## [THE RECORDS]
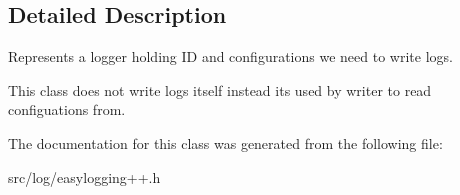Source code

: \subsection{Detailed Description}
Represents a logger holding ID and configurations we need to write logs. 

This class does not write logs itself instead its used by writer to read configuations from. 

The documentation for this class was generated from the following file\+:\begin{DoxyCompactItemize}
\item 
src/log/easylogging++.\+h\end{DoxyCompactItemize}

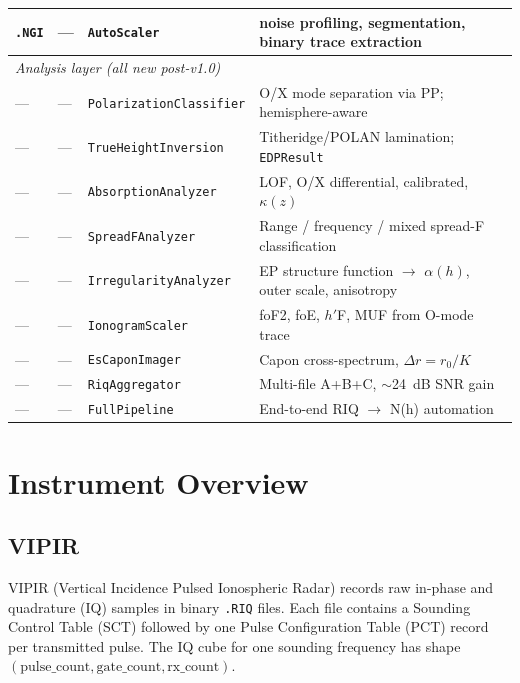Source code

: \documentclass[a4paper,11pt]{article}
\begin{document}
\begin{table}[H]
\begin{tabular}{lllp{5cm}}
    \texttt{.NGI}     & —      & \texttt{AutoScaler}    & noise profiling, segmentation, binary trace extraction \\
    \midrule
    \multicolumn{4}{l}{\textit{Analysis layer (all new post-v1.0)}} \\
    —  & — & \texttt{PolarizationClassifier} & O/X mode separation via PP; hemisphere-aware \\
    —  & — & \texttt{TrueHeightInversion}    & Titheridge/POLAN lamination; \texttt{EDPResult} \\
    —  & — & \texttt{AbsorptionAnalyzer}     & LOF, O/X differential, calibrated, $\kappa(z)$ \\
    —  & — & \texttt{SpreadFAnalyzer}        & Range / frequency / mixed spread-F classification \\
    —  & — & \texttt{IrregularityAnalyzer}   & EP structure function $\to$ $\alpha(h)$, outer scale, anisotropy \\
    —  & — & \texttt{IonogramScaler}         & foF2, foE, $h'$F, MUF from O-mode trace \\
    —  & — & \texttt{EsCaponImager}          & Capon cross-spectrum, $\Delta r = r_0/K$ \\
    —  & — & \texttt{RiqAggregator}          & Multi-file A+B+C, $\sim$24~dB SNR gain \\
    —  & — & \texttt{FullPipeline}           & End-to-end RIQ $\to$ N(h) automation \\
    \bottomrule
  \end{tabular}
\end{table}

\section{Instrument Overview}
\label{sec:instruments}

\subsection{VIPIR}

VIPIR (Vertical Incidence Pulsed Ionospheric Radar) records raw in-phase and
quadrature (IQ) samples in binary \texttt{.RIQ} files.  Each file contains a
Sounding Control Table (SCT) followed by one Pulse Configuration Table (PCT)
record per transmitted pulse.  The IQ cube for one sounding frequency has shape
$(\text{pulse\_count}, \text{gate\_count}, \text{rx\_count})$.
\end{document}
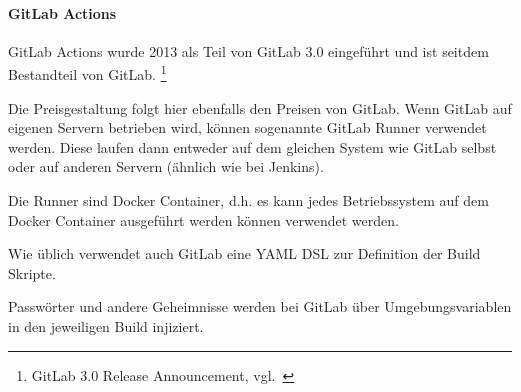 \paragraph{GitLab Actions}\label{ci_services_tools_gitlab_actions}

GitLab Actions wurde 2013 als Teil von GitLab 3.0 eingeführt und ist seitdem Bestandteil von GitLab. \footnote{GitLab 3.0 Release Announcement, vgl.~\cite{GITLAB_ACTIONS}}

Die Preisgestaltung folgt hier ebenfalls den Preisen von GitLab.
Wenn GitLab auf eigenen Servern betrieben wird, können sogenannte GitLab Runner verwendet werden.
Diese laufen dann entweder auf dem gleichen System wie GitLab selbst oder auf anderen Servern (ähnlich wie bei Jenkins).

Die Runner sind Docker Container, d.h. es kann jedes Betriebssystem auf dem Docker Container ausgeführt werden können verwendet werden.

Wie üblich verwendet auch GitLab eine YAML DSL zur Definition der Build Skripte.

Passwörter und andere Geheimnisse werden bei GitLab über Umgebungsvariablen in den jeweiligen Build injiziert.
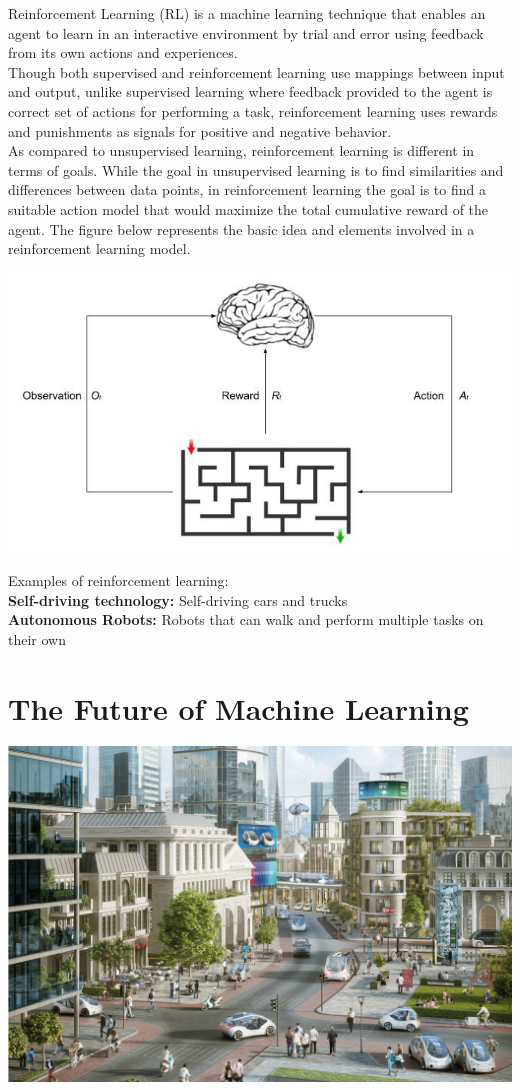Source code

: \documentclass{42-en}
\begin{document}
Reinforcement Learning (RL) is a machine learning technique that enables an agent to learn in an interactive environment by trial and error using feedback from its own actions and experiences.\\
Though both supervised and reinforcement learning use mappings between input and output, unlike supervised learning where feedback provided to the agent is correct set of actions for performing a task, reinforcement learning uses rewards and punishments as signals for positive and negative behavior.\\
As compared to unsupervised learning, reinforcement learning is different in terms of goals. While the goal in unsupervised learning is to find similarities and differences between data points, in reinforcement learning the goal is to find a suitable action model that would maximize the total cumulative reward of the agent. The figure below represents the basic idea and elements involved in a reinforcement learning model.\\
\centerline{\includegraphics[width=150mm]{images/basic_ml.jpeg}}
Examples of reinforcement learning:\\
\textbf{Self-driving technology:}  Self-driving cars and trucks\\
\textbf{Autonomous Robots:}  Robots that can walk and perform multiple tasks on their own

\section*{The Future of Machine Learning}

\centerline{\includegraphics[width=150mm]{images/news-transport-july17-bosch3d.png}}
\end{document}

## [TASK ITEM]
Print each entry above exactly. The pictures should not be printed.

## [SOLUTION TO THIS TASK]
Source code

: \subsection{Detailed Description}
Represents a logger holding ID and configurations we need to write logs. 

This class does not write logs itself instead its used by writer to read configuations from. 

The documentation for this class was generated from the following file\+:\begin{DoxyCompactItemize}
\item 
src/log/easylogging++.\+h\end{DoxyCompactItemize}

Source code

: \documentclass[a4paper,11pt]{article}
\begin{document}
\begin{table}[H]
\begin{tabular}{lllp{5cm}}
    \texttt{.NGI}     & —      & \texttt{AutoScaler}    & noise profiling, segmentation, binary trace extraction \\
    \midrule
    \multicolumn{4}{l}{\textit{Analysis layer (all new post-v1.0)}} \\
    —  & — & \texttt{PolarizationClassifier} & O/X mode separation via PP; hemisphere-aware \\
    —  & — & \texttt{TrueHeightInversion}    & Titheridge/POLAN lamination; \texttt{EDPResult} \\
    —  & — & \texttt{AbsorptionAnalyzer}     & LOF, O/X differential, calibrated, $\kappa(z)$ \\
    —  & — & \texttt{SpreadFAnalyzer}        & Range / frequency / mixed spread-F classification \\
    —  & — & \texttt{IrregularityAnalyzer}   & EP structure function $\to$ $\alpha(h)$, outer scale, anisotropy \\
    —  & — & \texttt{IonogramScaler}         & foF2, foE, $h'$F, MUF from O-mode trace \\
    —  & — & \texttt{EsCaponImager}          & Capon cross-spectrum, $\Delta r = r_0/K$ \\
    —  & — & \texttt{RiqAggregator}          & Multi-file A+B+C, $\sim$24~dB SNR gain \\
    —  & — & \texttt{FullPipeline}           & End-to-end RIQ $\to$ N(h) automation \\
    \bottomrule
  \end{tabular}
\end{table}

\section{Instrument Overview}
\label{sec:instruments}

\subsection{VIPIR}

VIPIR (Vertical Incidence Pulsed Ionospheric Radar) records raw in-phase and
quadrature (IQ) samples in binary \texttt{.RIQ} files.  Each file contains a
Sounding Control Table (SCT) followed by one Pulse Configuration Table (PCT)
record per transmitted pulse.  The IQ cube for one sounding frequency has shape
$(\text{pulse\_count}, \text{gate\_count}, \text{rx\_count})$.
\end{document}
 \paragraph{GitLab Actions}\label{ci_services_tools_gitlab_actions}

GitLab Actions wurde 2013 als Teil von GitLab 3.0 eingeführt und ist seitdem Bestandteil von GitLab. \footnote{GitLab 3.0 Release Announcement, vgl.~\cite{GITLAB_ACTIONS}}

Die Preisgestaltung folgt hier ebenfalls den Preisen von GitLab.
Wenn GitLab auf eigenen Servern betrieben wird, können sogenannte GitLab Runner verwendet werden.
Diese laufen dann entweder auf dem gleichen System wie GitLab selbst oder auf anderen Servern (ähnlich wie bei Jenkins).

Die Runner sind Docker Container, d.h. es kann jedes Betriebssystem auf dem Docker Container ausgeführt werden können verwendet werden.

Wie üblich verwendet auch GitLab eine YAML DSL zur Definition der Build Skripte.

Passwörter und andere Geheimnisse werden bei GitLab über Umgebungsvariablen in den jeweiligen Build injiziert.
Source code

: \documentclass{42-en}
\begin{document}
Reinforcement Learning (RL) is a machine learning technique that enables an agent to learn in an interactive environment by trial and error using feedback from its own actions and experiences.\\
Though both supervised and reinforcement learning use mappings between input and output, unlike supervised learning where feedback provided to the agent is correct set of actions for performing a task, reinforcement learning uses rewards and punishments as signals for positive and negative behavior.\\
As compared to unsupervised learning, reinforcement learning is different in terms of goals. While the goal in unsupervised learning is to find similarities and differences between data points, in reinforcement learning the goal is to find a suitable action model that would maximize the total cumulative reward of the agent. The figure below represents the basic idea and elements involved in a reinforcement learning model.\\
\centerline{\includegraphics[width=150mm]{images/basic_ml.jpeg}}
Examples of reinforcement learning:\\
\textbf{Self-driving technology:}  Self-driving cars and trucks\\
\textbf{Autonomous Robots:}  Robots that can walk and perform multiple tasks on their own

\section*{The Future of Machine Learning}

\centerline{\includegraphics[width=150mm]{images/news-transport-july17-bosch3d.png}}
\end{document}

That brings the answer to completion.